**What you are asked to do:** Only text lines belong in the answer: the lines from the first one in the records through the line with "카카오 Client ID(Base64)", copied exactly.

**Information provided:**
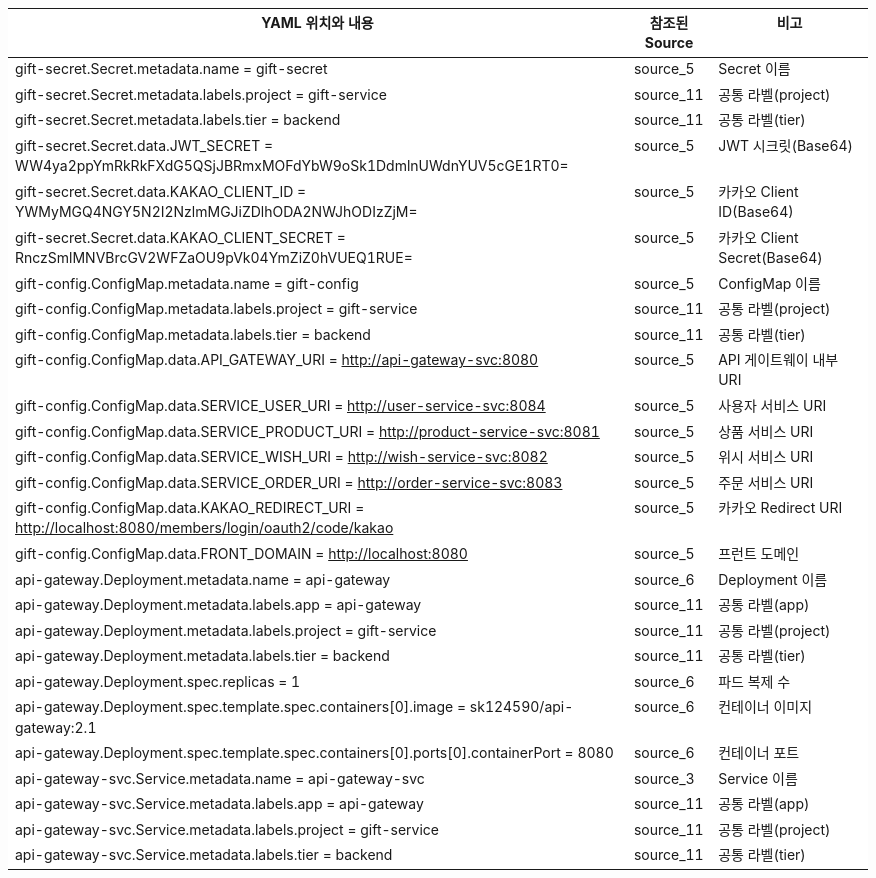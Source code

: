 | YAML 위치와 내용                                                                                                                                                      | 참조된 Source | 비고                        |
| ---------------------------------------------------------------------------------------------------------------------------------------------------------------- | ---------- | ------------------------- |
| gift-secret.Secret.metadata.name = gift-secret                                                                                                                   | source\_5  | Secret 이름                 |
| gift-secret.Secret.metadata.labels.project = gift-service                                                                                                        | source\_11 | 공통 라벨(project)            |
| gift-secret.Secret.metadata.labels.tier = backend                                                                                                                | source\_11 | 공통 라벨(tier)               |
| gift-secret.Secret.data.JWT\_SECRET = WW4ya2ppYmRkRkFXdG5QSjJBRmxMOFdYbW9oSk1DdmlnUWdnYUV5cGE1RT0=                                                               | source\_5  | JWT 시크릿(Base64)           |
| gift-secret.Secret.data.KAKAO\_CLIENT\_ID = YWMyMGQ4NGY5N2I2NzlmMGJiZDlhODA2NWJhODIzZjM=                                                                         | source\_5  | 카카오 Client ID(Base64)     |
| gift-secret.Secret.data.KAKAO\_CLIENT\_SECRET = RnczSmlMNVBrcGV2WFZaOU9pVk04YmZiZ0hVUEQ1RUE=                                                                     | source\_5  | 카카오 Client Secret(Base64) |
| gift-config.ConfigMap.metadata.name = gift-config                                                                                                                | source\_5  | ConfigMap 이름              |
| gift-config.ConfigMap.metadata.labels.project = gift-service                                                                                                     | source\_11 | 공통 라벨(project)            |
| gift-config.ConfigMap.metadata.labels.tier = backend                                                                                                             | source\_11 | 공통 라벨(tier)               |
| gift-config.ConfigMap.data.API\_GATEWAY\_URI = [http://api-gateway-svc:8080](http://api-gateway-svc:8080)                                                        | source\_5  | API 게이트웨이 내부 URI          |
| gift-config.ConfigMap.data.SERVICE\_USER\_URI = [http://user-service-svc:8084](http://user-service-svc:8084)                                                     | source\_5  | 사용자 서비스 URI               |
| gift-config.ConfigMap.data.SERVICE\_PRODUCT\_URI = [http://product-service-svc:8081](http://product-service-svc:8081)                                            | source\_5  | 상품 서비스 URI                |
| gift-config.ConfigMap.data.SERVICE\_WISH\_URI = [http://wish-service-svc:8082](http://wish-service-svc:8082)                                                     | source\_5  | 위시 서비스 URI                |
| gift-config.ConfigMap.data.SERVICE\_ORDER\_URI = [http://order-service-svc:8083](http://order-service-svc:8083)                                                  | source\_5  | 주문 서비스 URI                |
| gift-config.ConfigMap.data.KAKAO\_REDIRECT\_URI = [http://localhost:8080/members/login/oauth2/code/kakao](http://localhost:8080/members/login/oauth2/code/kakao) | source\_5  | 카카오 Redirect URI          |
| gift-config.ConfigMap.data.FRONT\_DOMAIN = [http://localhost:8080](http://localhost:8080)                                                                        | source\_5  | 프런트 도메인                   |
| api-gateway.Deployment.metadata.name = api-gateway                                                                                                               | source\_6  | Deployment 이름             |
| api-gateway.Deployment.metadata.labels.app = api-gateway                                                                                                         | source\_11 | 공통 라벨(app)                |
| api-gateway.Deployment.metadata.labels.project = gift-service                                                                                                    | source\_11 | 공통 라벨(project)            |
| api-gateway.Deployment.metadata.labels.tier = backend                                                                                                            | source\_11 | 공통 라벨(tier)               |
| api-gateway.Deployment.spec.replicas = 1                                                                                                                         | source\_6  | 파드 복제 수                   |
| api-gateway.Deployment.spec.template.spec.containers\[0].image = sk124590/api-gateway:2.1                                                                        | source\_6  | 컨테이너 이미지                  |
| api-gateway.Deployment.spec.template.spec.containers\[0].ports\[0].containerPort = 8080                                                                          | source\_6  | 컨테이너 포트                   |
| api-gateway-svc.Service.metadata.name = api-gateway-svc                                                                                                          | source\_3  | Service 이름                |
| api-gateway-svc.Service.metadata.labels.app = api-gateway                                                                                                        | source\_11 | 공통 라벨(app)                |
| api-gateway-svc.Service.metadata.labels.project = gift-service                                                                                                   | source\_11 | 공통 라벨(project)            |
| api-gateway-svc.Service.metadata.labels.tier = backend                                                                                                           | source\_11 | 공통 라벨(tier)               |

**Solution for this exercise:**
Source code

: | YAML 위치와 내용                                                                                                                                                      | 참조된 Source | 비고                        |
| ---------------------------------------------------------------------------------------------------------------------------------------------------------------- | ---------- | ------------------------- |
| gift-secret.Secret.metadata.name = gift-secret                                                                                                                   | source\_5  | Secret 이름                 |
| gift-secret.Secret.metadata.labels.project = gift-service                                                                                                        | source\_11 | 공통 라벨(project)            |
| gift-secret.Secret.metadata.labels.tier = backend                                                                                                                | source\_11 | 공통 라벨(tier)               |
| gift-secret.Secret.data.JWT\_SECRET = WW4ya2ppYmRkRkFXdG5QSjJBRmxMOFdYbW9oSk1DdmlnUWdnYUV5cGE1RT0=                                                               | source\_5  | JWT 시크릿(Base64)           |
| gift-secret.Secret.data.KAKAO\_CLIENT\_ID = YWMyMGQ4NGY5N2I2NzlmMGJiZDlhODA2NWJhODIzZjM=                                                                         | source\_5  | 카카오 Client ID(Base64)     |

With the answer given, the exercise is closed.